Default deny. This style of policy rejects every request by default. The rules you write dictate which requests should be allowed.
# entry point is 'allow'
default allow = false
allow { ... }
allow { ... }
If you assume your rules are correct, the only requests that are accepted are known to be safe. Any statements you leave out reject requests that in actuality are safe but which you did not know were safe. For operations, these policies are less suitable for incrementally improving the policy posture of a system because the initial policy must explicitly allow all of the behaviors that are necessary for the system to operate correctly. For security, these policies ensure that any request that is allowed is known to be safe (because there is a rule saying it is safe).
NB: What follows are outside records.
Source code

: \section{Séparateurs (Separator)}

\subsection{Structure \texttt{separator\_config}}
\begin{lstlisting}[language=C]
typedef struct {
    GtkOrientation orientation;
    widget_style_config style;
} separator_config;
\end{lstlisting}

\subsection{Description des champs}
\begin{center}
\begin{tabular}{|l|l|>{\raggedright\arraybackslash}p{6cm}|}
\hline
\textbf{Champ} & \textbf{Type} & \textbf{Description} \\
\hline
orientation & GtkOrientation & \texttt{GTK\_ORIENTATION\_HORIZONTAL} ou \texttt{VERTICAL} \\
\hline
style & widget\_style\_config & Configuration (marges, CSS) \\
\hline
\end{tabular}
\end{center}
Default allow with deny override. This style of policy rejects every request by default. You write rules that dictate which requests should be allowed, and optionally you write other rules that dictate which of those allowed requests should be rejected.
# entry point is 'authz'
default authz = false
authz {
allow
not deny
}
allow { ... }
deny { ... }
This hybrid approach to policy authoring combines the two previous styles. These policies allow relatively coarse grained parts of the request space and then carve out of each part what should actually be denied. Any deny statements that you forget lead to security problems; any allow statements you forget lead to operational problems. But since this approach allows you to implement either of the other two, it is a common pattern across use cases.
Non-boolean policies. The examples above focus on policies with boolean decisions. Policies that make non-boolean decisions typically have similar tradeoffs. Are you enumerating the conditions under which requests are permitted (e.g. the list of clusters to which an app SHOULD be deployed) or are you enumerating the conditions under which requests are prohibited (e.g. the list of clusters to which an app SHOULD NOT be deployed). While the details differ, the concepts are often similar.